Why Hummingbirds Aren't Using Your Birdhouse (And How To Identify A Nest)

Many enthusiasts set up birdhouses, hoping to attract hummingbirds to observe their behaviors up close or to admire these flying jewels. However, they often find themselves puzzled and disappointed when hummingbirds don't use the birdhouses set out for them. Why? 

The most common reason hummingbirds ignore birdhouses is that these structures don't cater to their nesting preferences. John Shewey, the writer behind "The Hummingbird Handbook," explains that this is due to their biological and evolutionary makeup, as they will instinctively construct cup-shaped nests instead of cavity-nesting (i.e., natural or manufactured birdhouses). 

A cup-shaped nest, as the term suggests, resembles the shape of a small cup or bowl. It's a bird nest characterized by its rounded, concave form that provides a secure and contained space for birds like hummingbirds to lay their eggs and raise their young. These nests are intricately woven or constructed from various materials, such as twigs, moss, leaves, grasses, and spider silk, depending on what is available in their environment. Therefore, a birdhouse placed in an open area without nearby foliage or cover is highly unlikely to attract a hummingbird. 

Additionally, these birds choose nesting sites within easy flying distance of their food sources and require a constant supply of nectar to fuel their high metabolism. If your birdhouse is far from flowering plants, feeders, or water sources, it will undoubtedly be less appealing to them despite its evolutionary aversion. To be frank, if your goal is to attract hummingbirds, it's best to forego the birdhouse approach.

Encouraging hummingbirds to nest near you

That's why you should encourage hummingbirds to nest near you instead. Attracting hummingbirds to nest nearby involves creating a habitat that caters to their specific needs and natural behaviors. You'll need to start by developing a garden that mimics the natural feeding grounds of hummingbirds. This means planting various native, nectar-rich flowers that bloom at different times throughout the season to ensure a continuous food supply. Hummingbirds are particularly drawn to plants with vibrant, tubular blossoms like bee balm, honeysuckle, and foxglove, all excellent natural food sources.

Beyond leaving out cotton fluff and small pieces of string, consider offering a broader range of natural materials, such as delicate leaves, moss, and even small feathers. These materials can be placed in easily accessible areas to assist in nest construction. Providing a diverse array of materials encourages nesting and supports hummingbird nests' structural integrity and camouflage.

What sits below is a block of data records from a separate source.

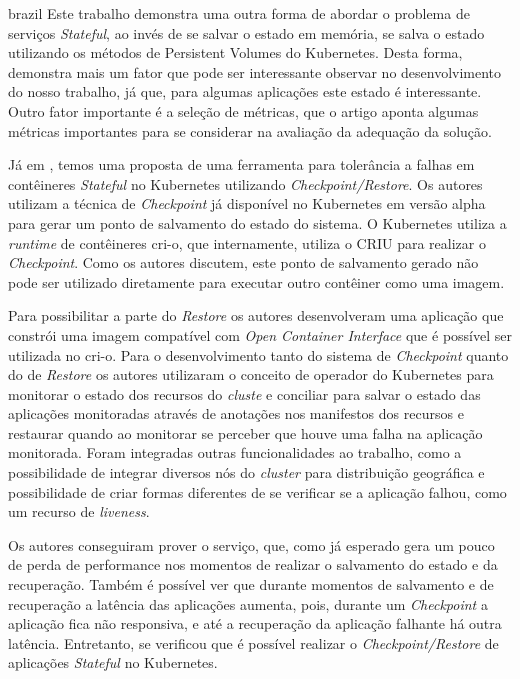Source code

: \begin{otherlanguage*}{brazil}
Este trabalho demonstra uma outra forma de abordar o problema de serviços
\textit{Stateful}, ao invés de se salvar o estado em memória, se salva o
estado utilizando os métodos de Persistent Volumes do Kubernetes. Desta
forma, demonstra mais um fator que pode ser interessante observar no
desenvolvimento do nosso trabalho, já que, para algumas aplicações este
estado é interessante. Outro fator importante é a seleção de métricas, que
o artigo aponta algumas métricas importantes para se considerar na avaliação
da adequação da solução.

Já em \cite{schmidttransparent}, temos uma proposta de uma ferramenta para
tolerância a falhas em contêineres \textit{Stateful} no Kubernetes utilizando
\textit{Checkpoint/Restore}. Os autores utilizam a técnica de \textit{Checkpoint}
já disponível no Kubernetes em versão alpha para gerar um ponto de salvamento
do estado do sistema. O Kubernetes utiliza a \textit{runtime} de contêineres
cri-o\cite{cri-o}, que internamente, utiliza o CRIU\cite{criu} para realizar
o \textit{Checkpoint}. Como os autores discutem, este ponto de salvamento
gerado não pode ser utilizado diretamente para executar outro contêiner como
uma imagem.

Para possibilitar a parte do \textit{Restore} os autores desenvolveram uma
aplicação que constrói uma imagem compatível com \textit{Open Container Interface}
que é possível ser utilizada no cri-o. Para o desenvolvimento tanto do sistema
de \textit{Checkpoint} quanto do de \textit{Restore} os autores utilizaram o
conceito de operador do Kubernetes para monitorar o estado dos recursos do 
\textit{cluste} e conciliar para salvar o estado das aplicações monitoradas
através de anotações nos manifestos dos recursos e restaurar quando ao monitorar
se perceber que houve uma falha na aplicação monitorada. Foram integradas outras
funcionalidades ao trabalho, como a possibilidade de integrar diversos nós do
\textit{cluster} para distribuição geográfica e possibilidade de criar formas
diferentes de se verificar se a aplicação falhou, como um recurso de
\textit{liveness}.

Os autores conseguiram prover o serviço, que, como já esperado gera um pouco
de perda de performance nos momentos de realizar o salvamento do estado e da
recuperação. Também é possível ver que durante momentos de salvamento e de
recuperação a latência das aplicações aumenta, pois, durante um
\textit{Checkpoint} a aplicação fica não responsiva, e até a recuperação da
aplicação falhante há outra latência. Entretanto, se verificou que é possível
realizar o \textit{Checkpoint/Restore} de aplicações \textit{Stateful} no
Kubernetes.


\end{otherlanguage*}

Moreover, try adding sugar-water hummingbird feeders to your backyard. Position the feeder in a clear, open space with nearby green foliage to ensure it's easily visible and offers protection. Also try adding water features like misters or shallow birdbaths to supply hummingbirds a spot to bathe and hydrate, attracting them closer to your garden.

Lastly, allow for a natural balance of insects, flowers, and nectar sources to support the hummingbirds' overall health and dietary needs. By avoiding pesticides and insecticides, you can encourage a biodiverse garden that benefits hummingbirds by protecting their food sources and supporting a healthy ecosystem. 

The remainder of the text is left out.